We HAD been warned about coming digital stupidity

Another of those obvious things that are never repeated too much.

We HAD been warned about coming digital stupidity /img/bonhoeffer.jpg

P. Burns just reminded the world that Bonhoeffer’s “Theory of Stupidity Explains The World Perfectly”. Here, I would like to highlight one specific contributor to that theory.

Dietrich Bonhoeffer, a German theologian, famously wrote that “Stupidity is a more dangerous enemy of the good than evil”. Said Bonhoeffer (emphasis mine):

“Against stupidity we have no defense. Neither protests nor force can touch it. Reasoning is of no use. Facts that contradict personal prejudices can simply be disbelieved-indeed, the fool can counter by criticizing them, and if they are undeniable, they can just be pushed aside as trivial exceptions. So the fool, as distinct from the scoundrel, is completely self-satisfied. In fact, they can easily become dangerous, as it does not take much to make them aggressive.”

“In conversation with [someone stupid], one virtually feels that one is dealing not at all with a person, but with slogans, catchwords and the like that have taken possession of him. He is under a spell, blinded, misused, and abused in his very being. Having thus become a mindless tool, the stupid person will also be capable of any evil and at the same time incapable of seeing that it is evil.”

Burns summarizes the latter paragraph by writing that stupid people “function on the level of slogans, catchwords, and low-level rallying cries."

Bonhoeffer also pointed out that stupidity was not an individual as a matter of crowds. Stupidity is a group phenomenon. Humans are social animals, and is this very sociability that is at the base of stupidity: “stupidity is perhaps less a psychological than a sociological problem”.

Stupidity, in noisy times

We HAD been warned about coming digital stupidity /img/fromm-on-slavery.jpg

Bonhoeffer conclusions should be paired with those of Erich Fromm, a psychologist who argued that, whenever there is too much chaos and noise,

“The result of this kind of influence is twofold: one is a skepticism and cynicism towards everything which is said or printed, while the other is a childish belief in anything that a person is told with authority. This combination of cynicism and naïveté is very typical of the modern individual. Its essential result is to discourage him from doing his own thinking and deciding.”

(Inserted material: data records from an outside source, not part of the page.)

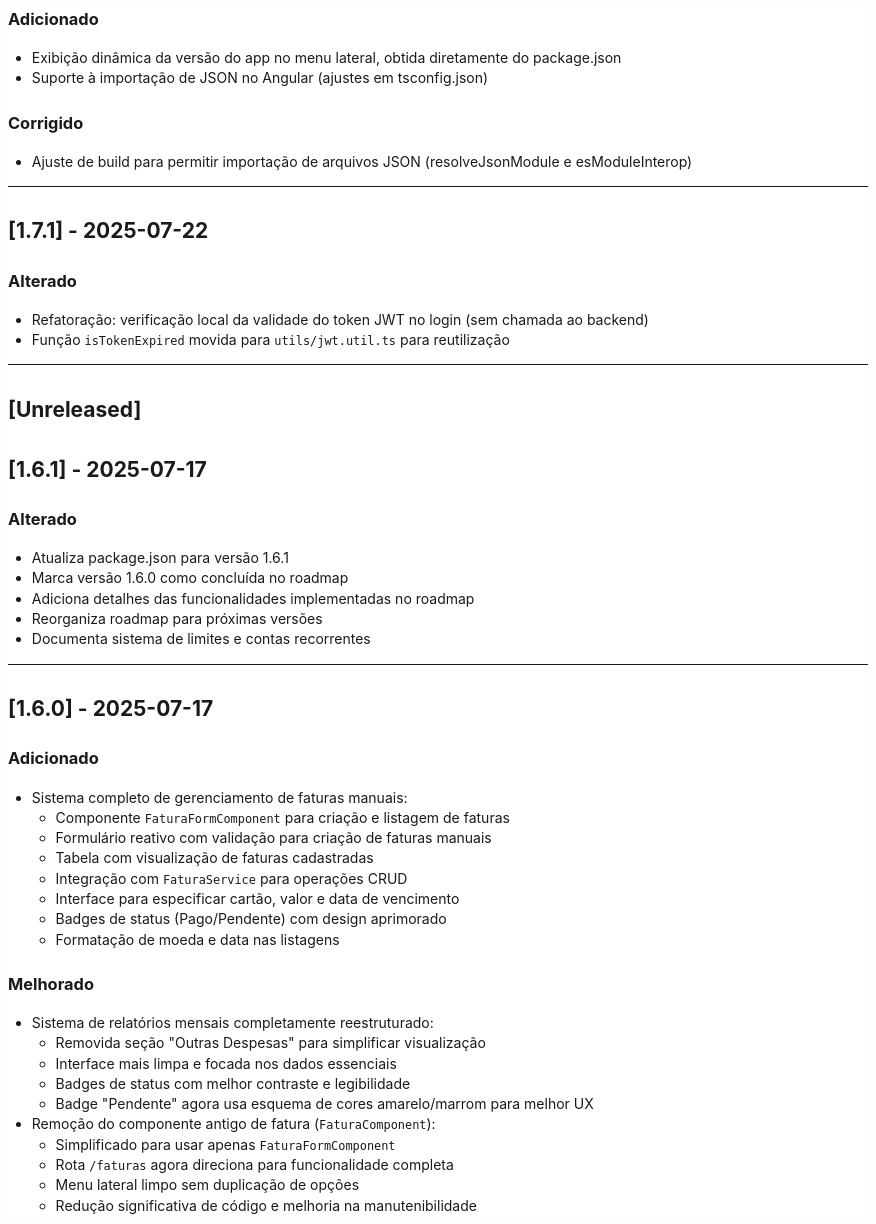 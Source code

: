 ### Adicionado

- Exibição dinâmica da versão do app no menu lateral, obtida diretamente do package.json
- Suporte à importação de JSON no Angular (ajustes em tsconfig.json)

### Corrigido

- Ajuste de build para permitir importação de arquivos JSON (resolveJsonModule e esModuleInterop)

---

## [1.7.1] - 2025-07-22

### Alterado

- Refatoração: verificação local da validade do token JWT no login (sem chamada ao backend)
- Função `isTokenExpired` movida para `utils/jwt.util.ts` para reutilização

---
## [Unreleased]


## [1.6.1] - 2025-07-17

### Alterado

- Atualiza package.json para versão 1.6.1
- Marca versão 1.6.0 como concluída no roadmap
- Adiciona detalhes das funcionalidades implementadas no roadmap
- Reorganiza roadmap para próximas versões
- Documenta sistema de limites e contas recorrentes

---
## [1.6.0] - 2025-07-17

### Adicionado

- Sistema completo de gerenciamento de faturas manuais:
  - Componente `FaturaFormComponent` para criação e listagem de faturas
  - Formulário reativo com validação para criação de faturas manuais
  - Tabela com visualização de faturas cadastradas
  - Integração com `FaturaService` para operações CRUD
  - Interface para especificar cartão, valor e data de vencimento
  - Badges de status (Pago/Pendente) com design aprimorado
  - Formatação de moeda e data nas listagens

### Melhorado

- Sistema de relatórios mensais completamente reestruturado:
  - Removida seção "Outras Despesas" para simplificar visualização
  - Interface mais limpa e focada nos dados essenciais
  - Badges de status com melhor contraste e legibilidade
  - Badge "Pendente" agora usa esquema de cores amarelo/marrom para melhor UX
- Remoção do componente antigo de fatura (`FaturaComponent`):
  - Simplificado para usar apenas `FaturaFormComponent`
  - Rota `/faturas` agora direciona para funcionalidade completa
  - Menu lateral limpo sem duplicação de opções
  - Redução significativa de código e melhoria na manutenibilidade
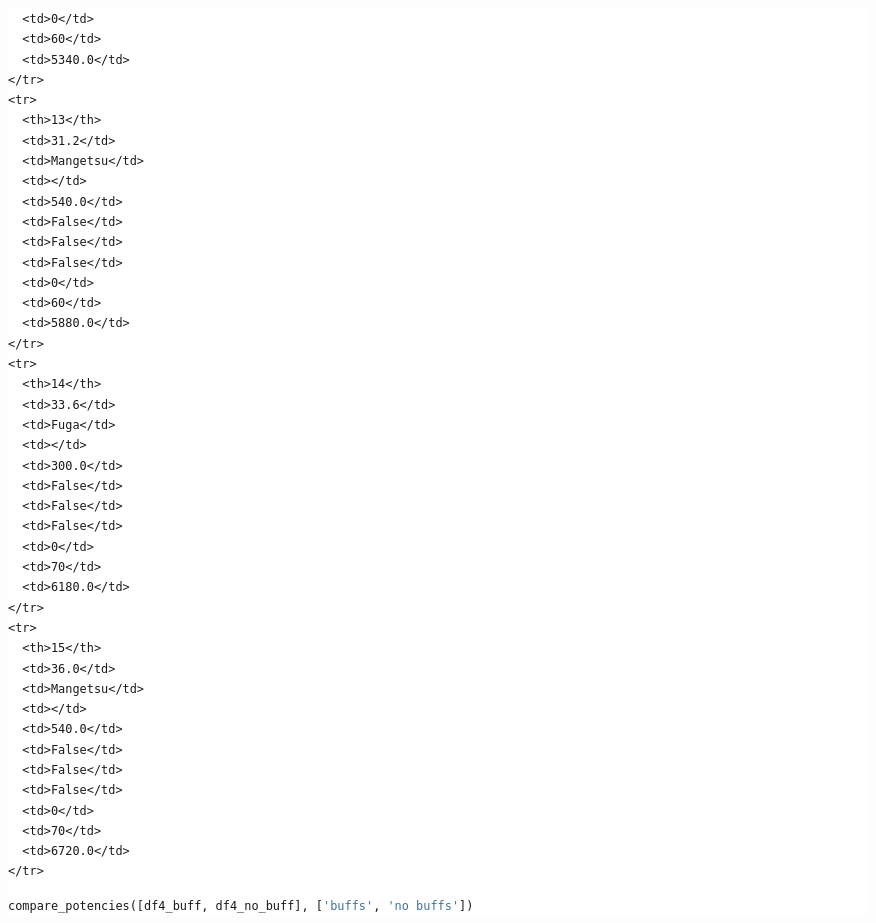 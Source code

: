       <td>0</td>
      <td>60</td>
      <td>5340.0</td>
    </tr>
    <tr>
      <th>13</th>
      <td>31.2</td>
      <td>Mangetsu</td>
      <td></td>
      <td>540.0</td>
      <td>False</td>
      <td>False</td>
      <td>False</td>
      <td>0</td>
      <td>60</td>
      <td>5880.0</td>
    </tr>
    <tr>
      <th>14</th>
      <td>33.6</td>
      <td>Fuga</td>
      <td></td>
      <td>300.0</td>
      <td>False</td>
      <td>False</td>
      <td>False</td>
      <td>0</td>
      <td>70</td>
      <td>6180.0</td>
    </tr>
    <tr>
      <th>15</th>
      <td>36.0</td>
      <td>Mangetsu</td>
      <td></td>
      <td>540.0</td>
      <td>False</td>
      <td>False</td>
      <td>False</td>
      <td>0</td>
      <td>70</td>
      <td>6720.0</td>
    </tr>
  </tbody>
</table>
</div>



```python
compare_potencies([df4_buff, df4_no_buff], ['buffs', 'no buffs'])
```
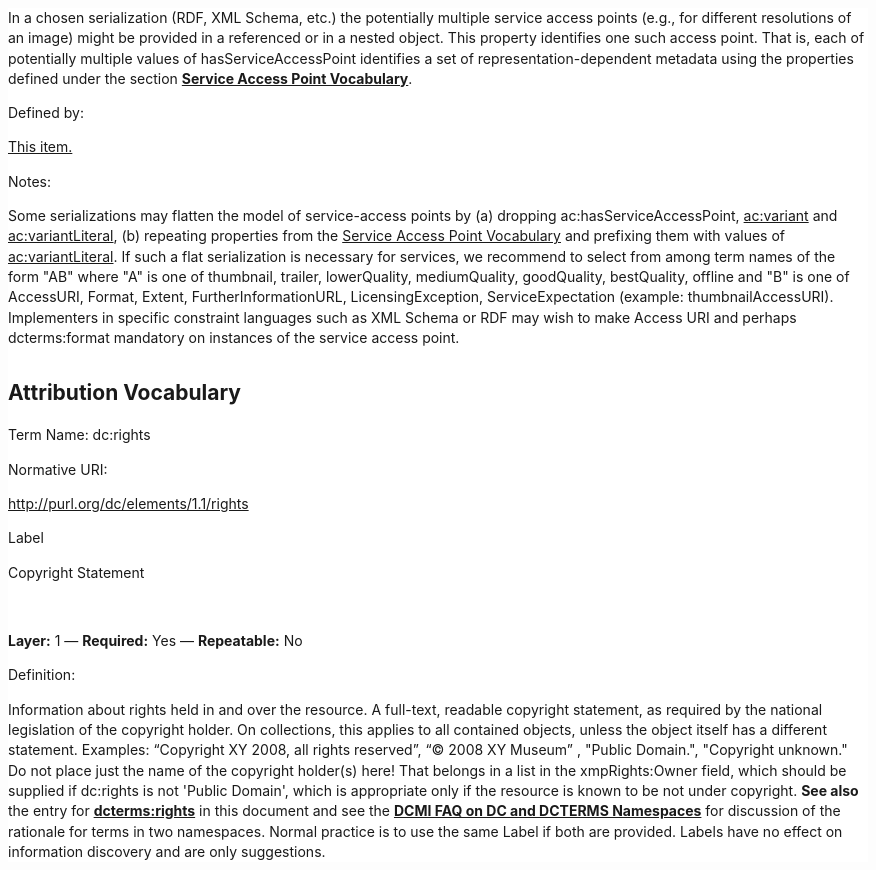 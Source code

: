 In a chosen serialization (RDF, XML Schema, etc.) the potentially
multiple service access points (e.g., for different resolutions of an
image) might be provided in a referenced or in a nested object. This
property identifies one such access point. That is, each of potentially
multiple values of hasServiceAccessPoint identifies a set of
representation-dependent metadata using the properties defined under the
section **[Service Access Point
Vocabulary](/wiki/Audubon_Core_Term_List#Service_Access_Point_Vocabulary "Audubon Core Term List")**.

Defined by:

[This item.](#hasServiceAccessPoint)

Notes:

Some serializations may flatten the model of service-access points by
(a) dropping ac:hasServiceAccessPoint, [ac:variant](#ac:variant) and
[ac:variantLiteral](#ac:variantLiteral), (b) repeating properties from
the [Service Access Point Vocabulary](#Service_Access_Point_Vocabulary)
and prefixing them with values of
[ac:variantLiteral](#ac:variantLiteral). If such a flat serialization is
necessary for services, we recommend to select from among term names of
the form "AB" where "A" is one of thumbnail, trailer, lowerQuality,
mediumQuality, goodQuality, bestQuality, offline and "B" is one of
AccessURI, Format, Extent, FurtherInformationURL, LicensingException,
ServiceExpectation (example: thumbnailAccessURI). Implementers in
specific constraint languages such as XML Schema or RDF may wish to make
Access URI and perhaps dcterms:format mandatory on instances of the
service access
point.





## <span id="Attribution_Vocabulary" class="mw-headline">Attribution Vocabulary</span>

Term Name: dc:rights

Normative URI:

http://purl.org/dc/elements/1.1/rights

Label

Copyright Statement

 

**Layer:** 1 — **Required:** Yes — **Repeatable:** No

Definition:

Information about rights held in and over the resource. A full-text,
readable copyright statement, as required by the national legislation of
the copyright holder. On collections, this applies to all contained
objects, unless the object itself has a different statement. Examples:
“Copyright XY 2008, all rights reserved”, “© 2008 XY Museum” , "Public
Domain.", "Copyright unknown." Do not place just the name of the
copyright holder(s) here\! That belongs in a list in the xmpRights:Owner
field, which should be supplied if dc:rights is not 'Public Domain',
which is appropriate only if the resource is known to be not under
copyright. **See also** the entry for
[**dcterms:rights**](#dcterms:rights) in this document and see the
**[DCMI FAQ on DC and DCTERMS
Namespaces](http://wiki.dublincore.org/index.php/FAQ/DC_and_DCTERMS_Namespaces)**
for discussion of the rationale for terms in two namespaces. Normal
practice is to use the same Label if both are provided. Labels have no
effect on information discovery and are only suggestions.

“The sick individual finds himself at home with all other similarly sick individuals. The whole culture is geared to this kind of pathology. The result is that the average individual does not experience the separateness and isolation the fully schizophrenic person feels. He feels at ease among those who suffer from the same deformation; in fact, it is the fully sane person who feels isolated in the insane society.”

Bohnoeffer and Fromm were from THIS century

Bonhoeffer wrote about stupidity during World War II, that is well before the advent of anything digital. Fromm died in 1980, when computers were still used almost exclusively by professionals, and even then mostly online. Yet, what they wrote 80 and 50 years ago is what happens today online.

Read those quotes again: fake news, conspirationism, eco chambers, alternative facts, filter bubbles, hate speech, politics by tweets and memes… almost everything that’s bad online today was already all there, except by name. It’s like Bohnoeffer and Fromm were contemporary social media researchers, describing the result of their observations in 2022.

The best booster of stupidity, and those who did not study it

As written above, I wrote this post to highlight one specific contributor of what Bonhoeffer and Fromm described. Here it is.

If stupidity, cynicism and naïveté are a natural consequence of exposing crowds of humans to certain stimuli…

how hard it would have been, for Zuckerberg, Dorsey & C, to know from day one that services like theirs, that by design encourage 24/7 self-segregation in cult-like groups, and chaotic interaction by means of “slogans, catchwords and the like”, would have had certain effects?

If Bonhoeffer and Fromm could describe so precisely how social media would surely boost stupidity, skepticism and so on… without ever seeing an actual computer or the Web, how come Zuckerberg, Dorsey etc.. could not?

An obvious, if uncomplete answer is easy to see: I’m pretty sure those guys only studied coding, not psychology and certainly not theology. They only studied how code, not human beings really work. But you can’t develop technology that makes the world a better place, if technology is all you ever learn. THIS is “another of those things that are never repeated too much”.